TASK TO COMPLETE
Every line below should be repeated exactly as written.
== ENTRIES SHOWN
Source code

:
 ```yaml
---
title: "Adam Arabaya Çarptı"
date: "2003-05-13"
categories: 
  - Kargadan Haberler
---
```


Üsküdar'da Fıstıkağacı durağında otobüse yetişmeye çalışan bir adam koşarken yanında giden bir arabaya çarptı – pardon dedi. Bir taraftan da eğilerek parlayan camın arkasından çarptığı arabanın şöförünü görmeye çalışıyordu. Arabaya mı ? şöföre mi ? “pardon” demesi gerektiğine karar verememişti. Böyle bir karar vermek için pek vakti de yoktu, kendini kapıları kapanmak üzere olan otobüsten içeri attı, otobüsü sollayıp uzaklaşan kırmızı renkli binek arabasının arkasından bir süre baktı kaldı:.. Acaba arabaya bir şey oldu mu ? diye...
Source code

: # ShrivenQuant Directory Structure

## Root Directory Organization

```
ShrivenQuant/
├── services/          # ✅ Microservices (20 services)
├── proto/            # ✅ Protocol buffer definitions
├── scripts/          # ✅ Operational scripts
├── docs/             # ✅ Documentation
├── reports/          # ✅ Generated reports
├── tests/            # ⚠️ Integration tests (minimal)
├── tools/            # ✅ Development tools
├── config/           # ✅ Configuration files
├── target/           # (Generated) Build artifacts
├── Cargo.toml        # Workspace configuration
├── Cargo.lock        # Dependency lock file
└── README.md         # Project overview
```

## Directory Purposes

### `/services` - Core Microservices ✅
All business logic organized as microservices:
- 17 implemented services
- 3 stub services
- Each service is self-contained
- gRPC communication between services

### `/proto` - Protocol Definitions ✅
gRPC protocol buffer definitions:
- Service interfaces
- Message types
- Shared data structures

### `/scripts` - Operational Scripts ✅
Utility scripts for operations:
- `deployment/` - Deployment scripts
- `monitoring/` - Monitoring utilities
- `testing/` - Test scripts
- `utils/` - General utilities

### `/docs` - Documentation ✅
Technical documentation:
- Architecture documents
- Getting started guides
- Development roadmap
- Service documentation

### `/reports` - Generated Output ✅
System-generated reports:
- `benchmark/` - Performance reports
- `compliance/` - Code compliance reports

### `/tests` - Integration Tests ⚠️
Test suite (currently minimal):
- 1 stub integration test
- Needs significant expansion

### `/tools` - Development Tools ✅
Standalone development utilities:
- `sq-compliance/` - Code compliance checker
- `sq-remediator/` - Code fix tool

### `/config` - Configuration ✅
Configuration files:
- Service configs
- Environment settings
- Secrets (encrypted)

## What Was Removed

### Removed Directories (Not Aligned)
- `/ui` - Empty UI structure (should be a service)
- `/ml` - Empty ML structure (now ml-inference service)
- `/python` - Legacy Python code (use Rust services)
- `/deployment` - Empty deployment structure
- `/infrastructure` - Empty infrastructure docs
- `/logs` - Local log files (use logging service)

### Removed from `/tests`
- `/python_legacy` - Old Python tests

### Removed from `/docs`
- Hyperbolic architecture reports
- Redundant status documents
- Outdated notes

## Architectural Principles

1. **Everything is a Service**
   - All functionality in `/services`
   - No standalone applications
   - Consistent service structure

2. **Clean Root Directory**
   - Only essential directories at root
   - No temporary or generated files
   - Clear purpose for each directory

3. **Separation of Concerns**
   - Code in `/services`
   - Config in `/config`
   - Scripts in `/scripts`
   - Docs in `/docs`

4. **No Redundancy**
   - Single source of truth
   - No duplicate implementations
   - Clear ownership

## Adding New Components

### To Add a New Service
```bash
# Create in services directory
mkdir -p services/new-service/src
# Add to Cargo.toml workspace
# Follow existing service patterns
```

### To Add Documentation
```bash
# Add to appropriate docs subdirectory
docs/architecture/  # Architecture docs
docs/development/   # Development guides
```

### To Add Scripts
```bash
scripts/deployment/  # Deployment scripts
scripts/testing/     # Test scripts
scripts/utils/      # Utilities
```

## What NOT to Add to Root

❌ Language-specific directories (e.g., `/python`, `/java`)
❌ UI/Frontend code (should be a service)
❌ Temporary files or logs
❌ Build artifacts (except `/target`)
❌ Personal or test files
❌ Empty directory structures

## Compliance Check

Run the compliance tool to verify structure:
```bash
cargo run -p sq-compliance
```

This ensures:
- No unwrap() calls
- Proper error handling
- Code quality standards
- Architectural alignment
====
FINAL ANSWER
Source code

:
 ```yaml
---
title: "Adam Arabaya Çarptı"
date: "2003-05-13"
categories: 
  - Kargadan Haberler
---
```


Üsküdar'da Fıstıkağacı durağında otobüse yetişmeye çalışan bir adam koşarken yanında giden bir arabaya çarptı – pardon dedi. Bir taraftan da eğilerek parlayan camın arkasından çarptığı arabanın şöförünü görmeye çalışıyordu. Arabaya mı ? şöföre mi ? “pardon” demesi gerektiğine karar verememişti. Böyle bir karar vermek için pek vakti de yoktu, kendini kapıları kapanmak üzere olan otobüsten içeri attı, otobüsü sollayıp uzaklaşan kırmızı renkli binek arabasının arkasından bir süre baktı kaldı:.. Acaba arabaya bir şey oldu mu ? diye...
Source code

: # ShrivenQuant Directory Structure

## Root Directory Organization

```
ShrivenQuant/
├── services/          # ✅ Microservices (20 services)
├── proto/            # ✅ Protocol buffer definitions
├── scripts/          # ✅ Operational scripts
├── docs/             # ✅ Documentation
├── reports/          # ✅ Generated reports
├── tests/            # ⚠️ Integration tests (minimal)
├── tools/            # ✅ Development tools
├── config/           # ✅ Configuration files
├── target/           # (Generated) Build artifacts
├── Cargo.toml        # Workspace configuration
├── Cargo.lock        # Dependency lock file
└── README.md         # Project overview
```

## Directory Purposes

### `/services` - Core Microservices ✅
All business logic organized as microservices:
- 17 implemented services
- 3 stub services
- Each service is self-contained
- gRPC communication between services

### `/proto` - Protocol Definitions ✅
gRPC protocol buffer definitions:
- Service interfaces
- Message types
- Shared data structures

### `/scripts` - Operational Scripts ✅
Utility scripts for operations:
- `deployment/` - Deployment scripts
- `monitoring/` - Monitoring utilities
- `testing/` - Test scripts
- `utils/` - General utilities

### `/docs` - Documentation ✅
Technical documentation:
- Architecture documents
- Getting started guides
- Development roadmap
- Service documentation

### `/reports` - Generated Output ✅
System-generated reports:
- `benchmark/` - Performance reports
- `compliance/` - Code compliance reports

### `/tests` - Integration Tests ⚠️
Test suite (currently minimal):
- 1 stub integration test
- Needs significant expansion

### `/tools` - Development Tools ✅
Standalone development utilities:
- `sq-compliance/` - Code compliance checker
- `sq-remediator/` - Code fix tool

### `/config` - Configuration ✅
Configuration files:
- Service configs
- Environment settings
- Secrets (encrypted)

## What Was Removed

### Removed Directories (Not Aligned)
- `/ui` - Empty UI structure (should be a service)
- `/ml` - Empty ML structure (now ml-inference service)
- `/python` - Legacy Python code (use Rust services)
- `/deployment` - Empty deployment structure
- `/infrastructure` - Empty infrastructure docs
- `/logs` - Local log files (use logging service)

### Removed from `/tests`
- `/python_legacy` - Old Python tests

### Removed from `/docs`
- Hyperbolic architecture reports
- Redundant status documents
- Outdated notes

## Architectural Principles

1. **Everything is a Service**
   - All functionality in `/services`
   - No standalone applications
   - Consistent service structure

2. **Clean Root Directory**
   - Only essential directories at root
   - No temporary or generated files
   - Clear purpose for each directory

3. **Separation of Concerns**
   - Code in `/services`
   - Config in `/config`
   - Scripts in `/scripts`
   - Docs in `/docs`

4. **No Redundancy**
   - Single source of truth
   - No duplicate implementations
   - Clear ownership

## Adding New Components

### To Add a New Service
```bash
# Create in services directory
mkdir -p services/new-service/src
# Add to Cargo.toml workspace
# Follow existing service patterns
```

### To Add Documentation
```bash
# Add to appropriate docs subdirectory
docs/architecture/  # Architecture docs
docs/development/   # Development guides
```

### To Add Scripts
```bash
scripts/deployment/  # Deployment scripts
scripts/testing/     # Test scripts
scripts/utils/      # Utilities
```

## What NOT to Add to Root

❌ Language-specific directories (e.g., `/python`, `/java`)
❌ UI/Frontend code (should be a service)
❌ Temporary files or logs
❌ Build artifacts (except `/target`)
❌ Personal or test files
❌ Empty directory structures

## Compliance Check

Run the compliance tool to verify structure:
```bash
cargo run -p sq-compliance
```

This ensures:
- No unwrap() calls
- Proper error handling
- Code quality standards
- Architectural alignment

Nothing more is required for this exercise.